くも膜下出血(SAH)の原因と リスクについて

くも膜下出血(SAH)の原因とリスクについて

くも膜下出血とは

くも膜下出血は突然の激しい頭痛、あるいは意識障害で発症し、多くはそれに悪心・嘔吐を伴うものです。中には痛みが軽度のこともあり、診断に難渋する例もありますが、典型的にはこの時の頭痛は「今までに経験したことのないような」、「雷に打たれたような」、「バットで殴られたような」という風に例えられるほどの痛みであり、頭痛の発症時刻を明確に答えることができるほど突然であると言われています。

このくも膜下出血について説明する前に、くも膜とは何なのかわかりにくい方の為にまずは簡単に頭の解剖について説明します。
頭の皮膚から脳の実質までの間にはいくつかの構造物があり、その順番は表面から頭の皮膚→骨膜→頭蓋骨→硬膜→くも膜→軟膜→脳実質となります。
このように脳に到達するまでに何層にも覆われているのですが、この内のくも膜の下の血管が破綻し、出血が起きることをくも膜下出血と言います。くも膜という組織は柔らかく、その出血は急速に広まり、上で述べたような突然の激しい頭痛や、意識障害、悪心・嘔吐などの症状をきたします。
転帰としては、社会復帰できる方、重症後遺症を残す方、亡くなられる方がそれぞれ約1/3とされ、予後は非常に悪い疾患の一つであるとされています。そのため、これらの症状がみられたらすぐに病院、特に脳卒中を扱っている病院に受診し、迅速な診断・治療を受ける必要があります。

原因

くも膜下出血をきたす原因としては、最も多いもので脳動脈瘤という頭の血管の”こぶ”の破裂があり全体の80%以上を占めています。ほとんどが動脈瘤によるものということですね。
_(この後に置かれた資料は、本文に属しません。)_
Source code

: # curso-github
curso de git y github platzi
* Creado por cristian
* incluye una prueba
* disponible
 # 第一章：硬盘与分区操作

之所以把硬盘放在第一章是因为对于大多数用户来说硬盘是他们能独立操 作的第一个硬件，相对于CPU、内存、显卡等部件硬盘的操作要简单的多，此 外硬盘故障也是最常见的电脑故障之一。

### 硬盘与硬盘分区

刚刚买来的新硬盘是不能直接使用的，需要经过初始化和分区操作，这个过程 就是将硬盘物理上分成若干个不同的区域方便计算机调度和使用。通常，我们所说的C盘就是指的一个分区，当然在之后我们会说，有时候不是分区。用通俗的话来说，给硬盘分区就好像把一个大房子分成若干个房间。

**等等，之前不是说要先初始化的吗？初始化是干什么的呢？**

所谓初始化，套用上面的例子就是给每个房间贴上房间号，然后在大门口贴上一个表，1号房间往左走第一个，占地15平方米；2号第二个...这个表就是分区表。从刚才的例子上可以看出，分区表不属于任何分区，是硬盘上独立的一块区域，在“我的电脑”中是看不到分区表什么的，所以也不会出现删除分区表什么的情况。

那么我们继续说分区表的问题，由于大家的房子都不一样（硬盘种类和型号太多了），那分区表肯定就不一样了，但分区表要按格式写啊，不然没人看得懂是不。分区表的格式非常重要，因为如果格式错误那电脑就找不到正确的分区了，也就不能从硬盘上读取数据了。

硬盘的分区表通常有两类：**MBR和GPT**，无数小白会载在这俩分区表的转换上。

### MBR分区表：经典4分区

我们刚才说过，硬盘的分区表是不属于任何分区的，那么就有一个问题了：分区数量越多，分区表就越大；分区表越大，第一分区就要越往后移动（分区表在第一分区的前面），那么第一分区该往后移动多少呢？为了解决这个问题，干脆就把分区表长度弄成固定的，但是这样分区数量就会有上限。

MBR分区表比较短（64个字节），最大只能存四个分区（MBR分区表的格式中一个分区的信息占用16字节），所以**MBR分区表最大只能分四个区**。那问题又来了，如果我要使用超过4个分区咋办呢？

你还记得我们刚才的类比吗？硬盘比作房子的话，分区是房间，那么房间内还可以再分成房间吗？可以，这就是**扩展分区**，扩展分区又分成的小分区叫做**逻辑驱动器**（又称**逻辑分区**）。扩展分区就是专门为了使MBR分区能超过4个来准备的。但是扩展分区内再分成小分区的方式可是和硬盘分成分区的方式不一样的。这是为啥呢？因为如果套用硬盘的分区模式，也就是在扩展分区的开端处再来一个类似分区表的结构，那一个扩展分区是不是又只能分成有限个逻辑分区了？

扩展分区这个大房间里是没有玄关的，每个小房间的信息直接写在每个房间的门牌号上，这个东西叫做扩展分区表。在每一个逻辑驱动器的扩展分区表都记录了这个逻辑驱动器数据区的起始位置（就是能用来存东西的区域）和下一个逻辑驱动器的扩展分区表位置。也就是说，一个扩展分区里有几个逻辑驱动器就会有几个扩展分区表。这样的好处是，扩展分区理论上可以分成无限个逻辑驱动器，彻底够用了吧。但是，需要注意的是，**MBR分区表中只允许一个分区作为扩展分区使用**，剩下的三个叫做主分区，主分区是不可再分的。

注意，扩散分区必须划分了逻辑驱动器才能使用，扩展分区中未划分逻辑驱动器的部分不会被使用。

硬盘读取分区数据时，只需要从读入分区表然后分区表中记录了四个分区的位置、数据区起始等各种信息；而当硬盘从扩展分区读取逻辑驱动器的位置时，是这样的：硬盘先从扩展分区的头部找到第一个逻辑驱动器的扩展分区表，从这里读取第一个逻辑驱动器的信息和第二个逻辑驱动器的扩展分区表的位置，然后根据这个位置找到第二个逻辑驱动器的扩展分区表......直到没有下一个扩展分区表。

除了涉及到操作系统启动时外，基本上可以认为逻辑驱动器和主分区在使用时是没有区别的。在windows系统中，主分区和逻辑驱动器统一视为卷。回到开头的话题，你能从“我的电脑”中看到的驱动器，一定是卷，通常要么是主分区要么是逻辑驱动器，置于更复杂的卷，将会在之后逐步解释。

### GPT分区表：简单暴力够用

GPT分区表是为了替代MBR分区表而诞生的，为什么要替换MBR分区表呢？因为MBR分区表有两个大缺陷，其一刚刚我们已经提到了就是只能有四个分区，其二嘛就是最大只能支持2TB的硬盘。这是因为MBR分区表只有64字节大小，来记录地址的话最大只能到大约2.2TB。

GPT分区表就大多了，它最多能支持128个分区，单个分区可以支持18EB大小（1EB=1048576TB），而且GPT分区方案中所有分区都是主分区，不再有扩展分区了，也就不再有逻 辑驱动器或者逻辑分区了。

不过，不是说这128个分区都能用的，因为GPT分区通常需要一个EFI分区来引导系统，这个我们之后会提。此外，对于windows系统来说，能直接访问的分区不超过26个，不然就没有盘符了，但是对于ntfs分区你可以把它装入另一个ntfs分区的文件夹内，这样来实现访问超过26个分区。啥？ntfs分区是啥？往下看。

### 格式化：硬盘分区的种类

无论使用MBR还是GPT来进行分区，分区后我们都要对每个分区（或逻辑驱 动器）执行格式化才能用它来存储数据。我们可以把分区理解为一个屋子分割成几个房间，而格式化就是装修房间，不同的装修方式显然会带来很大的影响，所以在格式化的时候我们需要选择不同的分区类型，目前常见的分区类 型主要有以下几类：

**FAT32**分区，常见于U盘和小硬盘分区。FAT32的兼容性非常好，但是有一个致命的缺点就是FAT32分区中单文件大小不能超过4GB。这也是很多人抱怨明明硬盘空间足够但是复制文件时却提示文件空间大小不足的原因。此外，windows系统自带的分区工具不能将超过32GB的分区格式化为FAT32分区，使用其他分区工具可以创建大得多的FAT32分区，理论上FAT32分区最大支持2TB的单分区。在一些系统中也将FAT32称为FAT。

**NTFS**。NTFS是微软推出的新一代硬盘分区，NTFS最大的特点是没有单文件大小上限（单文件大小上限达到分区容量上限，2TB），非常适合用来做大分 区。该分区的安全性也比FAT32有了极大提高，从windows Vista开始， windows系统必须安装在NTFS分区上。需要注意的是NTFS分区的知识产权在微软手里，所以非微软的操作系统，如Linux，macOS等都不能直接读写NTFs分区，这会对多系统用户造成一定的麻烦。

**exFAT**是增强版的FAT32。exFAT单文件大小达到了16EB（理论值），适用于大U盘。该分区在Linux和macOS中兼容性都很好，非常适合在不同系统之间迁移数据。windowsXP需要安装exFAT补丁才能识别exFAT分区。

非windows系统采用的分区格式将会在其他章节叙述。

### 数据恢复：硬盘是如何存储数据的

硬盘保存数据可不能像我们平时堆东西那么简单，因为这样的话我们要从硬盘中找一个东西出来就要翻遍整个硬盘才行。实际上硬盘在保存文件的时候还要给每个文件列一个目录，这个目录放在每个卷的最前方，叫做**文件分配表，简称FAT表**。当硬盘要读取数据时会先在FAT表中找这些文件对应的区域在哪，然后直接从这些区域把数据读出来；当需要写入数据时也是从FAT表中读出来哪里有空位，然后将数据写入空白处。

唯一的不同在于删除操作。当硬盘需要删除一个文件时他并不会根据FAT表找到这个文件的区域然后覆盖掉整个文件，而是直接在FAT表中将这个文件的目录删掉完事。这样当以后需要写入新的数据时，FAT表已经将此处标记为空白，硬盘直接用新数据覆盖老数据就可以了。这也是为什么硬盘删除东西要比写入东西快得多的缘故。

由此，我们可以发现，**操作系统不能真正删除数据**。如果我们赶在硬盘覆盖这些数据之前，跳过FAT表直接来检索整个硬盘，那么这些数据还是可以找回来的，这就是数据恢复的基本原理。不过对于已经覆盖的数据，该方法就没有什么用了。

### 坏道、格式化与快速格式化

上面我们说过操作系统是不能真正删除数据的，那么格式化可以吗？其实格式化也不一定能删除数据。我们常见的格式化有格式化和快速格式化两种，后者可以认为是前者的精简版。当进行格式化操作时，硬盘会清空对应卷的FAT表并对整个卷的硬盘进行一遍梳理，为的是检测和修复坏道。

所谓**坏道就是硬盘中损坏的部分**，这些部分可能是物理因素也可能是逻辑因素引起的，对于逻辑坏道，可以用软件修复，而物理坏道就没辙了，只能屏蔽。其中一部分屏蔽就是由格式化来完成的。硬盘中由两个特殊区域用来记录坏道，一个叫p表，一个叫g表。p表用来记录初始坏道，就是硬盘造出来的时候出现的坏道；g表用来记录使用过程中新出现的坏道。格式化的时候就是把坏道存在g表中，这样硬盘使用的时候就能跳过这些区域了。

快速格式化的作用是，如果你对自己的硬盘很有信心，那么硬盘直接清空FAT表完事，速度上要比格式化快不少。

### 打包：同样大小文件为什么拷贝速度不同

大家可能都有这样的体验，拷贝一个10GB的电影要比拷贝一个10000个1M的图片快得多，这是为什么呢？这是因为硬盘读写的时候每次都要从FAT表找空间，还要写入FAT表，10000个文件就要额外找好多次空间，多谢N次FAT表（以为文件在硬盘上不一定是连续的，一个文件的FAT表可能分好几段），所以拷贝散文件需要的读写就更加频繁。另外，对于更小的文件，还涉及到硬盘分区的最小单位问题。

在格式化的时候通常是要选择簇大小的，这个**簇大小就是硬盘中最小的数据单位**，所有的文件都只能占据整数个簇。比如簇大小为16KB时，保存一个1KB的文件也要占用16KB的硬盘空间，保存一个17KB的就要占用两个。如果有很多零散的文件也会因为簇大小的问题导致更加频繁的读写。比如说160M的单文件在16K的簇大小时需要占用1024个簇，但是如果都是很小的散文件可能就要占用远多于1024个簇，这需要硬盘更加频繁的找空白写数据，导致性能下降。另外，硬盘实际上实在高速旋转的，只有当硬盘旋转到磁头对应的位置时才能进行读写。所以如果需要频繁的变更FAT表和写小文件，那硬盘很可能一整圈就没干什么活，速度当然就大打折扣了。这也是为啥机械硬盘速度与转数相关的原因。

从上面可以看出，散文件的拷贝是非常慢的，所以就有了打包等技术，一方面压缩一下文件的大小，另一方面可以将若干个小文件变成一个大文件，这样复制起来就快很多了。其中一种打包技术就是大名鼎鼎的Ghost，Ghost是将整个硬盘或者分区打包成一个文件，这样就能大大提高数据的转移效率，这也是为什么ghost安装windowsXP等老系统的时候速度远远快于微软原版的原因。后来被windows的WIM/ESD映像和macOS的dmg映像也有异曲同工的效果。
その他の原因としては脳動静脈奇形や、もやもや病といった頭の血管の異常によるもの、脳動脈解離や頭部外傷によるものなど様々なものが挙げられます。
ここでは、一番の原因である脳動脈瘤について取り上げますが、破裂の危険因子として以下のものが指摘されています。

 

大きさ5-7mm以上、特に10mm以上
部位脳底動脈先端部、前交通動脈、内頸動脈-後交通動脈分枝部など
形状不整形、多房性、blebを伴うもの、dome/neck比が大きいもの
複数あるもの
人種日本、フィンランド
合併疾患・習慣高血圧、喫煙、飲酒(1週間に150g以上の飲酒)
くも膜下出血の有無くも膜下出血をきたした動脈瘤に合併したもの
家族歴一親等以内の脳動脈瘤保有者の家族歴

なお、5mm以下の未破裂脳動脈瘤を保有する方では、50歳未満、4mm以上、高血圧の既往、多発性が有意な破裂の危険因子となります。

その他の要因との関連

心臓の病気や糖尿病などが持病にある方は、くも膜下出血との関連が気になると思いますが、コレステロール値、心疾患、糖尿病、ヘマクトリット値(血液の中を赤血球がどれだけ占めるか)は関連しないとされています。
また、喫煙者や高血圧の方では太っている方より痩せている方の方がくも膜下出血のリスクが増大したとの報告もあります。

まとめ

くも膜下出血のうち、80%以上とほとんどが脳動脈瘤の破裂によります。
関連としては、人種、喫煙・過度の飲酒習慣(痩せている方は特にリスク増大)がありますが、心疾患や、糖尿病、コレステロール値は関連しないと言われています。